*Listed records:*
⟨

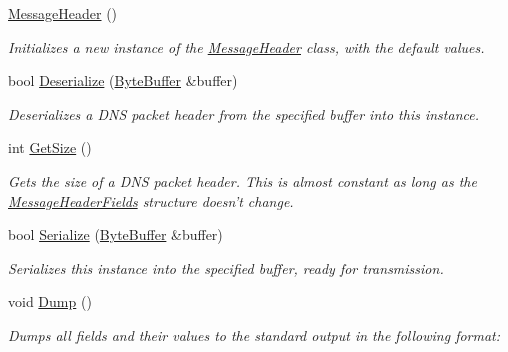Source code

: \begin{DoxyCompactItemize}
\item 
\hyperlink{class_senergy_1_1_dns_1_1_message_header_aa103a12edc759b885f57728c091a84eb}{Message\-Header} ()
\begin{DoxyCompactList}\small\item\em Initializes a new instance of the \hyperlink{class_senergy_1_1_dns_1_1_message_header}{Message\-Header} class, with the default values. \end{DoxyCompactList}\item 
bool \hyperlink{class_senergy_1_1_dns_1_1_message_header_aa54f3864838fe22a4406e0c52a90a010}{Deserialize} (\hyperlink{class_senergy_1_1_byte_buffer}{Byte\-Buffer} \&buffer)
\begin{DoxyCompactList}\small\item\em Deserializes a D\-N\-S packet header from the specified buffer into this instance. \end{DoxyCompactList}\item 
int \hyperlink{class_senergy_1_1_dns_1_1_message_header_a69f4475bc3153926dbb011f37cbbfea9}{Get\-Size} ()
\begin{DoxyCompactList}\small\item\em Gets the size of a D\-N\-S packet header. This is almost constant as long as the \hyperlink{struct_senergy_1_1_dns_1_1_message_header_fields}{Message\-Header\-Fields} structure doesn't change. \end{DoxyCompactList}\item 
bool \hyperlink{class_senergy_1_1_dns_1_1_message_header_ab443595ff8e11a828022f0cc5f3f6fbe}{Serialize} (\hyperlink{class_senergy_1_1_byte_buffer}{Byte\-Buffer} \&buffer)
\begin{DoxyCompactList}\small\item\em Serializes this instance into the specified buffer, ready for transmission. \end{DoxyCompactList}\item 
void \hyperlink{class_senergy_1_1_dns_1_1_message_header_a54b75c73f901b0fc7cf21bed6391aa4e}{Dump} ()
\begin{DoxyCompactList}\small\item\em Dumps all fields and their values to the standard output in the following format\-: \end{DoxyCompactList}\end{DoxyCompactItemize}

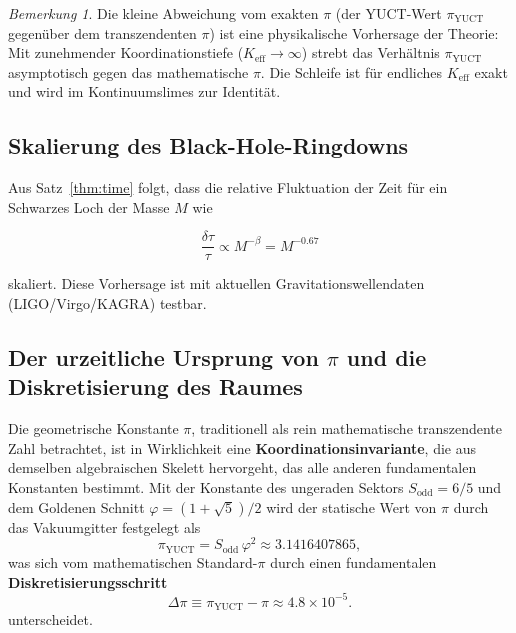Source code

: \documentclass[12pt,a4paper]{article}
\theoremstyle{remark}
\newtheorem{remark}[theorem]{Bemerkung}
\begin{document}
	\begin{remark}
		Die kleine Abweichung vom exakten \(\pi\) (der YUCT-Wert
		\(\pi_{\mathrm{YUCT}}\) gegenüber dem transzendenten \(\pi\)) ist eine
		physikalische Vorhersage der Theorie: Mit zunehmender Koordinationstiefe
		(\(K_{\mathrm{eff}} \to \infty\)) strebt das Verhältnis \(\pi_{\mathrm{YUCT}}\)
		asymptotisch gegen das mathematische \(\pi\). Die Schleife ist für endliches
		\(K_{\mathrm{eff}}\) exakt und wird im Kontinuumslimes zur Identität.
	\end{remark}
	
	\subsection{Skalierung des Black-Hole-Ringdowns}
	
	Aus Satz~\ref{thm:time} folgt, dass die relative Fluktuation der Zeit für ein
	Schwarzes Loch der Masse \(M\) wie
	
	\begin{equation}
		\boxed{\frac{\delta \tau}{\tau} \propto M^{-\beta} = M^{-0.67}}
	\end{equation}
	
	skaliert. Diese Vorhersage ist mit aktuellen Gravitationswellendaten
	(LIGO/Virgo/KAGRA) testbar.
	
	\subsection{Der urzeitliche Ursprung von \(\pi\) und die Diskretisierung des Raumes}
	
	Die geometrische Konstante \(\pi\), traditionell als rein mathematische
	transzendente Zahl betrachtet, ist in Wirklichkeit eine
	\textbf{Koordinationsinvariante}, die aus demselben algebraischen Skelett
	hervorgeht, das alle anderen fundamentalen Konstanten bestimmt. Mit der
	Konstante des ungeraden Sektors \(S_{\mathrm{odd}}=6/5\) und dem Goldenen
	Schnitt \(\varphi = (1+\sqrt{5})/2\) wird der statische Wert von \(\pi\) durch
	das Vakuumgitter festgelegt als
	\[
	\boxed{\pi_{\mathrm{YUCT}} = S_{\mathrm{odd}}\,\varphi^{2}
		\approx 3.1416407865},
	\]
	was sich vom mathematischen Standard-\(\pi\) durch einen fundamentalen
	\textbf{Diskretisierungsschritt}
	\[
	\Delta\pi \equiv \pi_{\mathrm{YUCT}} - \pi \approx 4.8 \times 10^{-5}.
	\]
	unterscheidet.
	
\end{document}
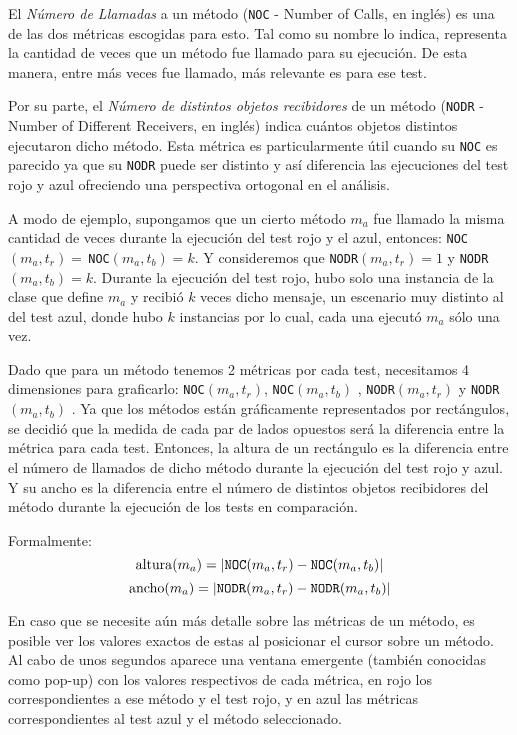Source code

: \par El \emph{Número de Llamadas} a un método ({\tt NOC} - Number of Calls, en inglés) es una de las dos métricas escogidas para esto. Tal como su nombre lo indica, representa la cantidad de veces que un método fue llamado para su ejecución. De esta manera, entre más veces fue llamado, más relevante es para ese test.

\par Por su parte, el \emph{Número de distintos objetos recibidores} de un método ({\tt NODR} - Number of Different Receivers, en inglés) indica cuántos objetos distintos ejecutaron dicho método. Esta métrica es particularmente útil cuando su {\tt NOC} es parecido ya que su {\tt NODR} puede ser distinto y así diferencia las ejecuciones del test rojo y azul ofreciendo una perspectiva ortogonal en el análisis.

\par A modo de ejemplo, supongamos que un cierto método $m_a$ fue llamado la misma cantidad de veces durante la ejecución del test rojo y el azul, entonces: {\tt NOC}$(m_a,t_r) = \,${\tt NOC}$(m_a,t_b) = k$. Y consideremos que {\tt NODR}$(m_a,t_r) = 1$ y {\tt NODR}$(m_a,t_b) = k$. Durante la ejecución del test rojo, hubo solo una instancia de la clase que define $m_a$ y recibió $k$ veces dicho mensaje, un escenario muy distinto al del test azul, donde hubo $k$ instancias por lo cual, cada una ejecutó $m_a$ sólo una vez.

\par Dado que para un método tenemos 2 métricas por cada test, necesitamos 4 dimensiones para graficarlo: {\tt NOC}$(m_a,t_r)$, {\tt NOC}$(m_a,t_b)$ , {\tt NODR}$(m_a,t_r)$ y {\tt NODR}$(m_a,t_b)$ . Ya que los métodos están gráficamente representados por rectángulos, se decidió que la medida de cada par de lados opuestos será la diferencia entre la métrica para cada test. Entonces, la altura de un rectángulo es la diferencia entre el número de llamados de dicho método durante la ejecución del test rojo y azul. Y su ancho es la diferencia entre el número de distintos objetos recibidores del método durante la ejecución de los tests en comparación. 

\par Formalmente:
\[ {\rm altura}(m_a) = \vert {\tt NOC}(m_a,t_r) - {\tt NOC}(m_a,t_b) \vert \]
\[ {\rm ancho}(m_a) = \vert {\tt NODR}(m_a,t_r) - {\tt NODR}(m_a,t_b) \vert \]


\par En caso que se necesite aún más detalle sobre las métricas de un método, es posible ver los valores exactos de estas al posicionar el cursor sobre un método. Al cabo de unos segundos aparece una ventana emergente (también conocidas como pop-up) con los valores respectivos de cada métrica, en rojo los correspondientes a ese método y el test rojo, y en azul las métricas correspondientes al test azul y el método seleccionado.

⟩

*Exercise instructions:* Could you restate the material word for word, omitting the pictures?

*Task response:*
Source code

: \begin{DoxyCompactItemize}
\item 
\hyperlink{class_senergy_1_1_dns_1_1_message_header_aa103a12edc759b885f57728c091a84eb}{Message\-Header} ()
\begin{DoxyCompactList}\small\item\em Initializes a new instance of the \hyperlink{class_senergy_1_1_dns_1_1_message_header}{Message\-Header} class, with the default values. \end{DoxyCompactList}\item 
bool \hyperlink{class_senergy_1_1_dns_1_1_message_header_aa54f3864838fe22a4406e0c52a90a010}{Deserialize} (\hyperlink{class_senergy_1_1_byte_buffer}{Byte\-Buffer} \&buffer)
\begin{DoxyCompactList}\small\item\em Deserializes a D\-N\-S packet header from the specified buffer into this instance. \end{DoxyCompactList}\item 
int \hyperlink{class_senergy_1_1_dns_1_1_message_header_a69f4475bc3153926dbb011f37cbbfea9}{Get\-Size} ()
\begin{DoxyCompactList}\small\item\em Gets the size of a D\-N\-S packet header. This is almost constant as long as the \hyperlink{struct_senergy_1_1_dns_1_1_message_header_fields}{Message\-Header\-Fields} structure doesn't change. \end{DoxyCompactList}\item 
bool \hyperlink{class_senergy_1_1_dns_1_1_message_header_ab443595ff8e11a828022f0cc5f3f6fbe}{Serialize} (\hyperlink{class_senergy_1_1_byte_buffer}{Byte\-Buffer} \&buffer)
\begin{DoxyCompactList}\small\item\em Serializes this instance into the specified buffer, ready for transmission. \end{DoxyCompactList}\item 
void \hyperlink{class_senergy_1_1_dns_1_1_message_header_a54b75c73f901b0fc7cf21bed6391aa4e}{Dump} ()
\begin{DoxyCompactList}\small\item\em Dumps all fields and their values to the standard output in the following format\-: \end{DoxyCompactList}\end{DoxyCompactItemize}

Source code

: \documentclass[12pt,a4paper]{article}
\theoremstyle{remark}
\newtheorem{remark}[theorem]{Bemerkung}
\begin{document}
	\begin{remark}
		Die kleine Abweichung vom exakten \(\pi\) (der YUCT-Wert
		\(\pi_{\mathrm{YUCT}}\) gegenüber dem transzendenten \(\pi\)) ist eine
		physikalische Vorhersage der Theorie: Mit zunehmender Koordinationstiefe
		(\(K_{\mathrm{eff}} \to \infty\)) strebt das Verhältnis \(\pi_{\mathrm{YUCT}}\)
		asymptotisch gegen das mathematische \(\pi\). Die Schleife ist für endliches
		\(K_{\mathrm{eff}}\) exakt und wird im Kontinuumslimes zur Identität.
	\end{remark}
	
	\subsection{Skalierung des Black-Hole-Ringdowns}
	
	Aus Satz~\ref{thm:time} folgt, dass die relative Fluktuation der Zeit für ein
	Schwarzes Loch der Masse \(M\) wie
	
	\begin{equation}
		\boxed{\frac{\delta \tau}{\tau} \propto M^{-\beta} = M^{-0.67}}
	\end{equation}
	
	skaliert. Diese Vorhersage ist mit aktuellen Gravitationswellendaten
	(LIGO/Virgo/KAGRA) testbar.
	
	\subsection{Der urzeitliche Ursprung von \(\pi\) und die Diskretisierung des Raumes}
	
	Die geometrische Konstante \(\pi\), traditionell als rein mathematische
	transzendente Zahl betrachtet, ist in Wirklichkeit eine
	\textbf{Koordinationsinvariante}, die aus demselben algebraischen Skelett
	hervorgeht, das alle anderen fundamentalen Konstanten bestimmt. Mit der
	Konstante des ungeraden Sektors \(S_{\mathrm{odd}}=6/5\) und dem Goldenen
	Schnitt \(\varphi = (1+\sqrt{5})/2\) wird der statische Wert von \(\pi\) durch
	das Vakuumgitter festgelegt als
	\[
	\boxed{\pi_{\mathrm{YUCT}} = S_{\mathrm{odd}}\,\varphi^{2}
		\approx 3.1416407865},
	\]
	was sich vom mathematischen Standard-\(\pi\) durch einen fundamentalen
	\textbf{Diskretisierungsschritt}
	\[
	\Delta\pi \equiv \pi_{\mathrm{YUCT}} - \pi \approx 4.8 \times 10^{-5}.
	\]
	unterscheidet.
	
\end{document}
Source code

: \par El \emph{Número de Llamadas} a un método ({\tt NOC} - Number of Calls, en inglés) es una de las dos métricas escogidas para esto. Tal como su nombre lo indica, representa la cantidad de veces que un método fue llamado para su ejecución. De esta manera, entre más veces fue llamado, más relevante es para ese test.

\par Por su parte, el \emph{Número de distintos objetos recibidores} de un método ({\tt NODR} - Number of Different Receivers, en inglés) indica cuántos objetos distintos ejecutaron dicho método. Esta métrica es particularmente útil cuando su {\tt NOC} es parecido ya que su {\tt NODR} puede ser distinto y así diferencia las ejecuciones del test rojo y azul ofreciendo una perspectiva ortogonal en el análisis.

\par A modo de ejemplo, supongamos que un cierto método $m_a$ fue llamado la misma cantidad de veces durante la ejecución del test rojo y el azul, entonces: {\tt NOC}$(m_a,t_r) = \,${\tt NOC}$(m_a,t_b) = k$. Y consideremos que {\tt NODR}$(m_a,t_r) = 1$ y {\tt NODR}$(m_a,t_b) = k$. Durante la ejecución del test rojo, hubo solo una instancia de la clase que define $m_a$ y recibió $k$ veces dicho mensaje, un escenario muy distinto al del test azul, donde hubo $k$ instancias por lo cual, cada una ejecutó $m_a$ sólo una vez.

\par Dado que para un método tenemos 2 métricas por cada test, necesitamos 4 dimensiones para graficarlo: {\tt NOC}$(m_a,t_r)$, {\tt NOC}$(m_a,t_b)$ , {\tt NODR}$(m_a,t_r)$ y {\tt NODR}$(m_a,t_b)$ . Ya que los métodos están gráficamente representados por rectángulos, se decidió que la medida de cada par de lados opuestos será la diferencia entre la métrica para cada test. Entonces, la altura de un rectángulo es la diferencia entre el número de llamados de dicho método durante la ejecución del test rojo y azul. Y su ancho es la diferencia entre el número de distintos objetos recibidores del método durante la ejecución de los tests en comparación. 

\par Formalmente:
\[ {\rm altura}(m_a) = \vert {\tt NOC}(m_a,t_r) - {\tt NOC}(m_a,t_b) \vert \]
\[ {\rm ancho}(m_a) = \vert {\tt NODR}(m_a,t_r) - {\tt NODR}(m_a,t_b) \vert \]


\par En caso que se necesite aún más detalle sobre las métricas de un método, es posible ver los valores exactos de estas al posicionar el cursor sobre un método. Al cabo de unos segundos aparece una ventana emergente (también conocidas como pop-up) con los valores respectivos de cada métrica, en rojo los correspondientes a ese método y el test rojo, y en azul las métricas correspondientes al test azul y el método seleccionado.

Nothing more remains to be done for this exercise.